João Barreto (JB): O gosto pela segurança da informação surgiu quando ainda esta mal estava definida, tal designação não fazia parte do léxico diário – muito menos em Portugal – numa altura em que com um pouco de iniciativa e curiosidade conseguia-se investigar e descobrir os segredos que faziam os computadores funcionarem. Estes não eram, nem de perto nem de longe, protegidos (no concreto ou potencialmente) como hoje em dia. Não o eram tecnicamente, do ponto de vista de controlos disponíveis, nem o eram administrativamente pois administradores de sistemas e staff associado não estavam sensibilizados para o efeito. Tinha 19 anos, estudava Informática na Faculdade de Ciências da Universidade de Lisboa e a rede universitária era o ambiente natural e ideal para jovens curiosos testarem os limites do perímetro com que outros condicionavam a sua intervenção. Esta curiosidade sobre como tudo funcionava era alimentada por escritores como William Gibson, numa vertente romanceada e idealista, e magazines como a 2600 que proporcionavam uma visão técnica da coisa.

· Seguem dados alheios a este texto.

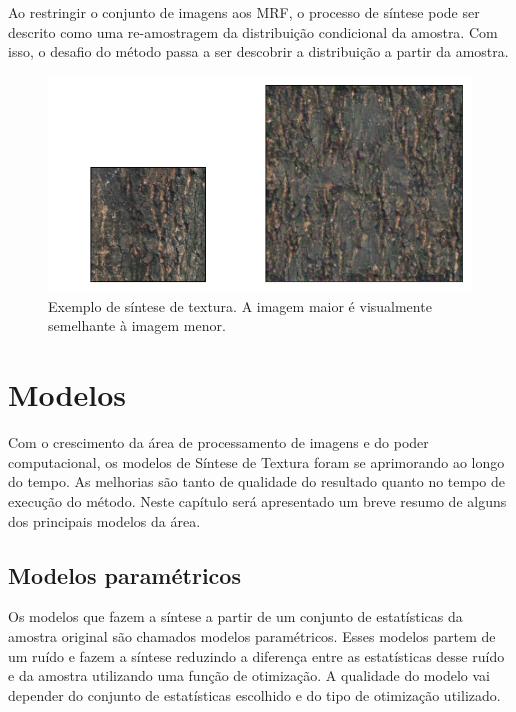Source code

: 
Ao restringir o conjunto de imagens aos
MRF,
o processo de síntese
pode ser descrito como uma re-amostragem
da distribuição condicional da amostra.
Com isso, o desafio do método passa a ser 
descobrir a distribuição a partir
da amostra.

\begin{figure}[!ht]
	\centering
	\includegraphics[width=\linewidth*2/3]{files/assets/sinth.png}
	\caption{Exemplo de síntese de textura. A imagem
		maior é visualmente semelhante à imagem menor.}
	\label{sinth}
\end{figure}


\chapter{Modelos}

Com o crescimento da área de processamento
de imagens e do poder computacional,
os modelos de Síntese de Textura foram
se aprimorando ao longo do tempo.
As melhorias são tanto de qualidade
do resultado quanto no tempo de 
execução do método. Neste capítulo
será apresentado um breve resumo de
alguns dos principais modelos
da área.



\section{Modelos paramétricos}

Os modelos que fazem a síntese a partir
de um conjunto de estatísticas da amostra
original são chamados modelos paramétricos.
Esses modelos partem de um ruído e fazem
a síntese reduzindo
a diferença entre as estatísticas desse
ruído e da amostra utilizando uma função de 
otimização.
A qualidade do modelo vai depender do
conjunto de estatísticas escolhido
e do tipo de otimização utilizado.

O meu primeiro emprego foi nos laboratórios de investigação da HP em Bristol, UK, a investigar e desenvolver técnicas de elevar a tolerância a faltas de sistemas e o bichinho ficou. A partir dessa altura andei sempre mais ou menos próximo do tema (inteligência artificial, desenvolvimento de sistemas de testes automáticos, redes de comunicações) até que participei na criação de uma empresa dedicada ao tema que ainda hoje persiste, a SysValue. Presentemente, sou um dos responsáveis desta empresa onde tenta-se desenvolver e manter valências end-to-end no domínio da segurança da informação. As áreas técnicas onde tenho maior envolvimento são auditorias de processos (testes de intrusão e avaliações técnicas são responsabilidade de outra área na SysValue), gestão de segurança da informação, continuidade de negócio e recuperação de desastres, sensibilização à segurança e, por improvável que soe, o desenvolvimento de sistemas (seguros, pois claro) pois programar é uma disciplina que gosto particularmente.

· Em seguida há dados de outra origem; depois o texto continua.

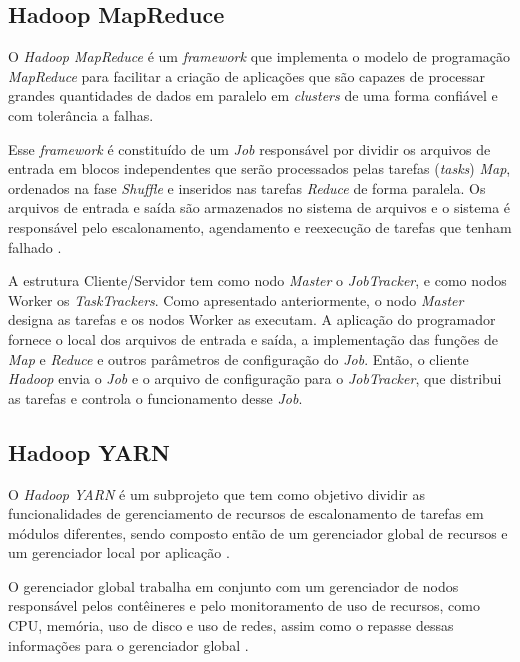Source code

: \subsection{Hadoop MapReduce} \label{ssec:hadoopmapreduce}

O \textit{Hadoop MapReduce} é um \textit{\gls{framework}} que implementa o modelo de programação \textit{MapReduce} para facilitar a criação de aplicações que são capazes de processar grandes quantidades de dados em paralelo em \textit{clusters} de uma forma confiável e com tolerância a falhas. 

Esse \textit{\gls{framework}} é constituído de um \textit{Job} responsável por dividir os arquivos de entrada em blocos independentes que serão processados pelas tarefas (\textit{tasks}) \textit{Map}, ordenados na fase \textit{Shuffle} e inseridos nas tarefas \textit{Reduce} de forma paralela. Os arquivos de entrada e saída são armazenados no sistema de arquivos e o sistema é responsável pelo escalonamento, agendamento e reexecução de tarefas que tenham falhado \cite{HadoopMapReduce22}.

A estrutura Cliente/Servidor tem como nodo \textit{Master} o \textit{JobTracker}, e como nodos Worker os \textit{TaskTrackers}. Como apresentado anteriormente, o nodo \textit{Master} designa as tarefas e os nodos Worker as executam. A aplicação do programador fornece o local dos arquivos de entrada e saída, a implementação das funções de \textit{Map} e \textit{Reduce} e outros parâmetros de configuração do \textit{Job}. Então, o cliente \textit{Hadoop} envia o \textit{Job} e o arquivo de configuração para o \textit{JobTracker}, que distribui as tarefas e controla o funcionamento desse \textit{Job}.

\subsection{Hadoop YARN} \label{ssec:hadoopyarn}

O \textit{Hadoop YARN} é um subprojeto que tem como objetivo dividir as funcionalidades de gerenciamento de recursos de escalonamento de tarefas em módulos diferentes, sendo composto então de um gerenciador global de recursos e um gerenciador local por aplicação \cite{GoldmanApache12}. 

O gerenciador global trabalha em conjunto com um gerenciador de nodos responsável pelos contêineres e pelo monitoramento de uso de recursos, como CPU, memória, uso de disco e uso de redes, assim como o repasse dessas informações para o gerenciador global \cite{HadoopYarn22}.

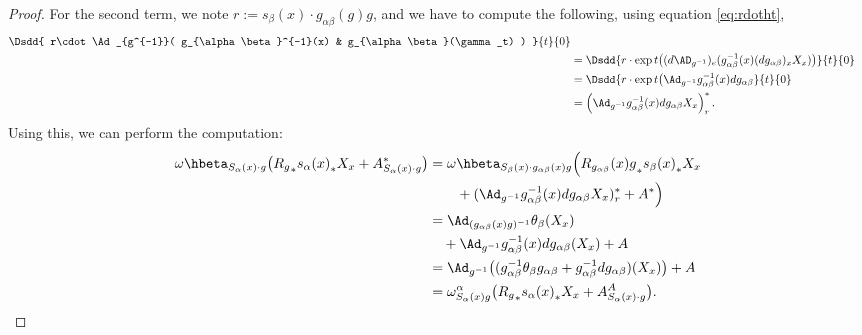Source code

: \begin{proof}
	For the second term, we note $r:=s_{\beta}(x)\cdot g_{\alpha\beta}(g)g$, and we have to compute the following, using equation \eqref{eq:rdotht},
	\begin{equation}
		\begin{aligned}
			\Dsdd{  r\cdot\Ad_{g^{-1}}( g_{\alpha\beta}^{-1}(x) & g_{\alpha\beta}(\gamma_t) ) }{t}{0}                                                                             \\
			                                                    & =\Dsdd{ r\cdot\exp t\big(    (d\AD_{g^{-1}})_e( g_{\alpha\beta}^{-1}(x)(dg_{\alpha\beta})_xX_x )   \big)}{t}{0} \\
			                                                    & =\Dsdd{r\cdot\exp t\big( \Ad_{g^{-1}}g_{\alpha\beta}^{-1}(x)dg_{\alpha\beta}}{t}{0}                             \\
			                                                    & =\left(  \Ad_{g^{-1}}g^{-1}_{\alpha\beta}(x)dg_{\alpha\beta} X_x    \right)^*_r.
		\end{aligned}
	\end{equation}
	Using this, we can perform the computation:
	\begin{equation}
		\begin{aligned}
			\omega\hbeta_{S_{\alpha}(x)\cdot g}\big(  {R_g}_*{s_{\alpha}(x)}_*X_x+A^*_{S_{\alpha}(x)\cdot g}  \big)
			 & =\omega\hbeta_{S_{\beta}(x)\cdot g_{\alpha\beta}(x)g}\Big(  {R_{g_{\alpha\beta}}(x)g}_*{s_{\beta}(x)}_*X_x                   \\
			 & \qquad + (  \Ad_{g^{-1}}g^{-1}_{\alpha\beta}(x)dg_{\alpha\beta} X_x  )^*_r +A^* \Big)                                        \\
			 & =\Ad_{(g_{\alpha\beta}(x)g)^{-1}}\theta_{\beta}(X_x)                                                                         \\
			 & \quad+\Ad_{g^{-1}}g_{\alpha\beta}^{-1}(x)dg_{\alpha\beta}(X_x)+A                                                             \\
			 & =\Ad_{g^{-1}}\big(  (g_{\alpha\beta}^{-1}\theta_{\beta} g_{\alpha\beta}+g_{\alpha\beta}^{-1} dg_{\alpha\beta})(X_x)  \big)+A \\
			 & =\omega^{\alpha}_{S_{\alpha}(x)g}\big( {R_g}_*{s_{\alpha}(x)}_*X_x+A^A_{S_{\alpha}(x)\cdot g} \big).
		\end{aligned}
	\end{equation}

\end{proof}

Paralelamente, sou ainda docente convidado da Faculdade de Engenharia da Universidade Católica onde lecciono módulos na Pós-graduação em Segurança em Sistemas da Informação.
RP: Diga-nos de forma breve quem é a AP2SI, qual a sua missão e objectivos?

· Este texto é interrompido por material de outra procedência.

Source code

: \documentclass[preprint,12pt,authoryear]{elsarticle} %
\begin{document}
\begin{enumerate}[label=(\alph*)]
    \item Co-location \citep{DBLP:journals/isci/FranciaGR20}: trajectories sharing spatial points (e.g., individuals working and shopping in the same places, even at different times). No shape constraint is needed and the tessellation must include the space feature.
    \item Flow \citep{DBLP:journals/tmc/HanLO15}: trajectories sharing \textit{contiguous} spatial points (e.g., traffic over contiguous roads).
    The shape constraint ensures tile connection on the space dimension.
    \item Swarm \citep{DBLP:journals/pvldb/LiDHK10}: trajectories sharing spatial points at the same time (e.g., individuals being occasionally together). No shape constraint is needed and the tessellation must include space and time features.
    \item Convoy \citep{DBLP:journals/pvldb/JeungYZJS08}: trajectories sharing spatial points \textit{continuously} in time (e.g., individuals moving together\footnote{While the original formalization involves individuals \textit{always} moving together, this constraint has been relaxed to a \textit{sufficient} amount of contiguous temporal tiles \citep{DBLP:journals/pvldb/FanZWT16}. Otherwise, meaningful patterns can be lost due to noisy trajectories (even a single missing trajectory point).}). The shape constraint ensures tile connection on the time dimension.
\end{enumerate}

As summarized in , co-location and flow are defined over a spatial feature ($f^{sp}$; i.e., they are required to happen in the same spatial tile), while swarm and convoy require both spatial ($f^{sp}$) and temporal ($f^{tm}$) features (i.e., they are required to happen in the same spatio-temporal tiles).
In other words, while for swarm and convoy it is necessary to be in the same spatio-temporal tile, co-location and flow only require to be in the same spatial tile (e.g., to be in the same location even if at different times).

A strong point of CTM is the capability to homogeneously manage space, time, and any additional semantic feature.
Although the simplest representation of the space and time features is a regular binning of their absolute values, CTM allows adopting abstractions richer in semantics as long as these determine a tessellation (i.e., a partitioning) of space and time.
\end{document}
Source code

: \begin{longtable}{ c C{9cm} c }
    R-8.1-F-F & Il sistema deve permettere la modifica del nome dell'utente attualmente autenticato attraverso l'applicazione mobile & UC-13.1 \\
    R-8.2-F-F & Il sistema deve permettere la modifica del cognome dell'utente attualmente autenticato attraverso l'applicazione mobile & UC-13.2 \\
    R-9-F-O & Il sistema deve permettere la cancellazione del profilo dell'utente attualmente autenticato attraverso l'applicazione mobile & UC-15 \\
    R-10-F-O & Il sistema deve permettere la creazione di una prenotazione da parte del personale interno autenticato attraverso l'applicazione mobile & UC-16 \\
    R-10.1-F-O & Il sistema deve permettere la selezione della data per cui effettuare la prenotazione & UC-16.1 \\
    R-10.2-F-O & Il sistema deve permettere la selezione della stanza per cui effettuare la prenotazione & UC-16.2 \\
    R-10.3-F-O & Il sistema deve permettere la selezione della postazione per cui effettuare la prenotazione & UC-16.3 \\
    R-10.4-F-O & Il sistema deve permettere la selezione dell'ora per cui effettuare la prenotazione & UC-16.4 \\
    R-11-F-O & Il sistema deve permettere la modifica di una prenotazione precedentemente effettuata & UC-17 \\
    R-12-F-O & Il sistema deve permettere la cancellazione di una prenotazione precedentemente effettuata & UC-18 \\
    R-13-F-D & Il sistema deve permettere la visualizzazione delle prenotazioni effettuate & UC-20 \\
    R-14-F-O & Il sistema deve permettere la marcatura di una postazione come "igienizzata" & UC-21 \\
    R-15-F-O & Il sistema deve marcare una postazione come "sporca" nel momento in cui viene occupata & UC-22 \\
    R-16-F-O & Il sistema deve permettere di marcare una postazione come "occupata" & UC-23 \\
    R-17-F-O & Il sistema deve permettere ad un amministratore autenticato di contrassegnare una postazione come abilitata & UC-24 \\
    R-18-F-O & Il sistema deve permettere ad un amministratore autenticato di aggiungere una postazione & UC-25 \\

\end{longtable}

JB: A AP2SI é uma associação sem fins lucrativos que tem como missão a promoção da segurança da informação junto de todas as audiências que identificarmos como necessitadas de tal. É uma missão que se escreve numa linha mas que implica um esforço hercúleo, permanente e complexo. Tal será atingido, na nossa percepção, pelo desenvolvimento de um conjunto vasto de iniciativas que vão desde a sensibilização do cidadão comum sobre as ameaças a que está sujeito no seu dia-a-dia (quando navega na Internet, quando transporta dados pessoais no seu telefone ou portátil, etc.) até ao reforço de competências de profissionais a trabalhar na área da informática para que, sistematicamente e com qualidade, produzam sistemas e soluções intrinsecamente seguros, não dependentes de remendos e quick fixes, resilientes e dotados dos demais atributos que associamos à segurança da informação.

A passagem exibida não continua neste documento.